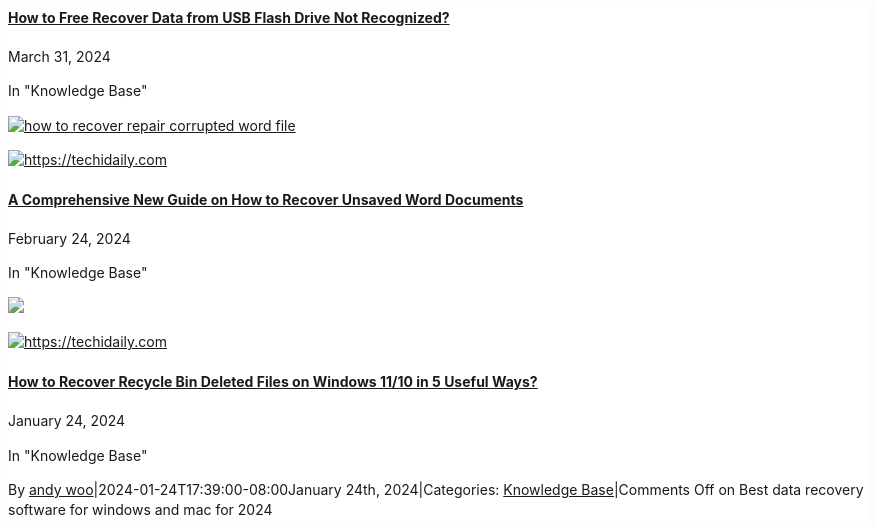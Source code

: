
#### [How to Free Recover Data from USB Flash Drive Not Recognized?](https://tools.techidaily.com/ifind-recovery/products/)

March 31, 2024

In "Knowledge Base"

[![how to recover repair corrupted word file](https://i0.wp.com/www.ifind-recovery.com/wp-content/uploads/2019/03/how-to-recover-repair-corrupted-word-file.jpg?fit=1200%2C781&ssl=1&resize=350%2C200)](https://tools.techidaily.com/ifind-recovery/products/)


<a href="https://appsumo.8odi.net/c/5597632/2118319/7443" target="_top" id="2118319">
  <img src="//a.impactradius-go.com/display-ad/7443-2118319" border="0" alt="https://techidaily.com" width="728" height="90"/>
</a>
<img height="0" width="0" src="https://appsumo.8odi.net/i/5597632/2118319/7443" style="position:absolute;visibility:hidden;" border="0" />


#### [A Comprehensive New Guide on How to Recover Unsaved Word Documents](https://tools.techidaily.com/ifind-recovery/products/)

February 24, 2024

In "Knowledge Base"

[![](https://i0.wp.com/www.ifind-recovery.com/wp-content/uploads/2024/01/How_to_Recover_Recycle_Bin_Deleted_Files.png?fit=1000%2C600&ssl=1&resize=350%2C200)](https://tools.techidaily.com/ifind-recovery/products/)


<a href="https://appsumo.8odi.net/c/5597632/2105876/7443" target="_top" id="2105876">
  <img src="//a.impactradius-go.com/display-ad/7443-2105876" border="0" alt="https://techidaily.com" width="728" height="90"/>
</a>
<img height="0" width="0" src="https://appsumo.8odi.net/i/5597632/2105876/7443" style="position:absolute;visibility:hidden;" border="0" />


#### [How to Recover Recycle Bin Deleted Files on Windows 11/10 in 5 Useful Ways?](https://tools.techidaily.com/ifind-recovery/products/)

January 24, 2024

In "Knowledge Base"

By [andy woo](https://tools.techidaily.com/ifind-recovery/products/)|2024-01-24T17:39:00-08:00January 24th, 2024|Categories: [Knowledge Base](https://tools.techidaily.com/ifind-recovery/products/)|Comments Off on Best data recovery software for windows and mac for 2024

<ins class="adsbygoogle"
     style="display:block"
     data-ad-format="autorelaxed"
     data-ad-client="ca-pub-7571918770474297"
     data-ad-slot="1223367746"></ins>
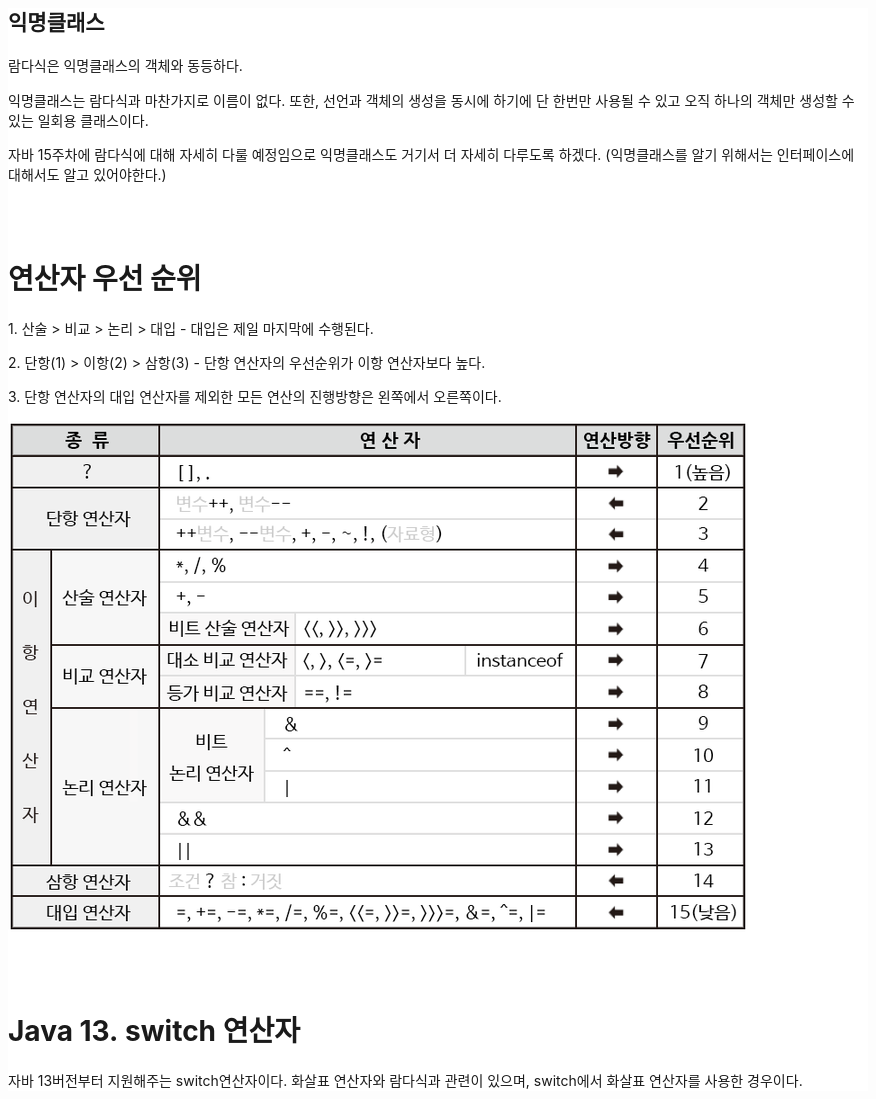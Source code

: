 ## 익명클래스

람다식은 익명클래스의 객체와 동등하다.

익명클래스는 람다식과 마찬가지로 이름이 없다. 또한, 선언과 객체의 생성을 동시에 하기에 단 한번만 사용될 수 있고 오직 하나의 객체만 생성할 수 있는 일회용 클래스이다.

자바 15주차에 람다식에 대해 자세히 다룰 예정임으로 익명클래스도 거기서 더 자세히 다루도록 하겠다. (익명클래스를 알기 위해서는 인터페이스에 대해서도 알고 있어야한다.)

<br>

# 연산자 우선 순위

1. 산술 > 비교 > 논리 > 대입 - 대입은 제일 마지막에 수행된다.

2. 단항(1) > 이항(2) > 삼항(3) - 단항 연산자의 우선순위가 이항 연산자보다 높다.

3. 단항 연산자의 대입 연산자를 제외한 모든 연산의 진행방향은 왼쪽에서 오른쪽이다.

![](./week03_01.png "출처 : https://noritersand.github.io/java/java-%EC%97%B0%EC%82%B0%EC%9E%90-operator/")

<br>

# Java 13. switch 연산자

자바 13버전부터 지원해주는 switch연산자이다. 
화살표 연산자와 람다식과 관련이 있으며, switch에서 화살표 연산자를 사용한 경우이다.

*-*-*

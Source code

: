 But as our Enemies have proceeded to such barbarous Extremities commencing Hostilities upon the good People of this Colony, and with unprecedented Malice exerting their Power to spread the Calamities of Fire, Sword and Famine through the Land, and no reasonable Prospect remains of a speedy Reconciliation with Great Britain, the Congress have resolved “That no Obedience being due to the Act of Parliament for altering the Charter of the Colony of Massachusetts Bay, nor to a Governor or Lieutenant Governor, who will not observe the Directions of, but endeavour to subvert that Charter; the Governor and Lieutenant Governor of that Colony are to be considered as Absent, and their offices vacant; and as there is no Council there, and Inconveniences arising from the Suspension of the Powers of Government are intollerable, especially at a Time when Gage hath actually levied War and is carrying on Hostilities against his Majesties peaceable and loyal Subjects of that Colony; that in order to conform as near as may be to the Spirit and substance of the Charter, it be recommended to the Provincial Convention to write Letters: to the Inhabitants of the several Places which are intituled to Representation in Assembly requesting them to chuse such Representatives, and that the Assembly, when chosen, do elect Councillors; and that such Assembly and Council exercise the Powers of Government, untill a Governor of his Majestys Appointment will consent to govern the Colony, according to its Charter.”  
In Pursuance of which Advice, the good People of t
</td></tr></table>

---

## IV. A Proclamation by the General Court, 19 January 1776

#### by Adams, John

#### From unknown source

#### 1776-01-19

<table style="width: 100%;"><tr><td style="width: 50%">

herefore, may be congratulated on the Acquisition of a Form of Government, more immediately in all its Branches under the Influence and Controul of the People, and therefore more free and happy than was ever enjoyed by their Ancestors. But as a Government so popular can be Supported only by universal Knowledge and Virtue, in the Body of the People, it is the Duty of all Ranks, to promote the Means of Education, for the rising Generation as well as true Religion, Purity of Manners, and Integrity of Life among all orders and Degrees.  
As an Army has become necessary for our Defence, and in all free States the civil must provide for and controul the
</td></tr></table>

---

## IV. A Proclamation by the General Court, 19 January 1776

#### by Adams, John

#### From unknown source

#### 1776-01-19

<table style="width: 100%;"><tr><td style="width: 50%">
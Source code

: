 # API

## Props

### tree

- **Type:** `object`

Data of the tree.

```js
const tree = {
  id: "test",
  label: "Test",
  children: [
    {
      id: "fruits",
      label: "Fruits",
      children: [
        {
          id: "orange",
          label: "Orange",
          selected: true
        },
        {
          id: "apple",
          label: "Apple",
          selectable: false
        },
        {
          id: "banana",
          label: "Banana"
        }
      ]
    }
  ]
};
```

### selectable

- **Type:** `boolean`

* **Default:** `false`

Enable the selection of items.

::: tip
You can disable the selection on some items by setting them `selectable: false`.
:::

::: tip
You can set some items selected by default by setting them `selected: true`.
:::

*-*-*

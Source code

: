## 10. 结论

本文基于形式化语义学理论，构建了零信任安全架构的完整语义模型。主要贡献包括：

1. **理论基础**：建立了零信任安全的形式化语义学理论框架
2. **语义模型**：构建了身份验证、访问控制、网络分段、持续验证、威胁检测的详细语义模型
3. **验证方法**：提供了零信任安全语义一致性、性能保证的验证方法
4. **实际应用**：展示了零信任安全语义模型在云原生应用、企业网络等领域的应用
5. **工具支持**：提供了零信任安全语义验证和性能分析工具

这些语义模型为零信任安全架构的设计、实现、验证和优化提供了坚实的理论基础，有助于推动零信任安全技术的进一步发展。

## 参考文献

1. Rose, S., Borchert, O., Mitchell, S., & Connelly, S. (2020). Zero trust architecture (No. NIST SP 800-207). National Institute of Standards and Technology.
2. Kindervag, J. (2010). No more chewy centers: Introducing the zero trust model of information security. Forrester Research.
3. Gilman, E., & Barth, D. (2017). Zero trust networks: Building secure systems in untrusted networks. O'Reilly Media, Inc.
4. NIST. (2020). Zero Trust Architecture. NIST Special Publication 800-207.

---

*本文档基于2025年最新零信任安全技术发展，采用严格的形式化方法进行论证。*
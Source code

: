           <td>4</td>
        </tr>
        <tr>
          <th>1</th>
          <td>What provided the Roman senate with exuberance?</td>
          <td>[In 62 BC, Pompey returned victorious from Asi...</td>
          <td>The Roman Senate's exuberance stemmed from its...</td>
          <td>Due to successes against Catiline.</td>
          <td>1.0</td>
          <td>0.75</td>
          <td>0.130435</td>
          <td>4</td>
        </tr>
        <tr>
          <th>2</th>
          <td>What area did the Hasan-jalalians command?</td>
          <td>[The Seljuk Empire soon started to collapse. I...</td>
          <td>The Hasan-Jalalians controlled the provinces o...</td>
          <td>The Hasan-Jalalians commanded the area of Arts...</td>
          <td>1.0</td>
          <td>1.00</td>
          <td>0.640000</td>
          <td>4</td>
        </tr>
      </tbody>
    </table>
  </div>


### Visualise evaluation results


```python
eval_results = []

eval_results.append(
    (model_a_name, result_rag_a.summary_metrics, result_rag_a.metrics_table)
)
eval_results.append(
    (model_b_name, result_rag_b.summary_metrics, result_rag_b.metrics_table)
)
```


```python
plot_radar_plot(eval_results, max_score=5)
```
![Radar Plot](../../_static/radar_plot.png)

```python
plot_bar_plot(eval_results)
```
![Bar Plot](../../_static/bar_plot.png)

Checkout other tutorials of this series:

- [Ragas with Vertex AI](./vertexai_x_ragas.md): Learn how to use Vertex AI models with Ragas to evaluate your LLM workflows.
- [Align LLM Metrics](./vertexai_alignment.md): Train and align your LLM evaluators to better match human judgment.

*-*-*

What you are asked to do —
Check each line of the data for "impactradius". Copy the lines where it turns up.

Solution to this problem —
  <img src="//a.impactradius-go.com/display-ad/7443-2118319" border="0" alt="https://techidaily.com" width="728" height="90"/>
  <img src="//a.impactradius-go.com/display-ad/7443-2105876" border="0" alt="https://techidaily.com" width="728" height="90"/>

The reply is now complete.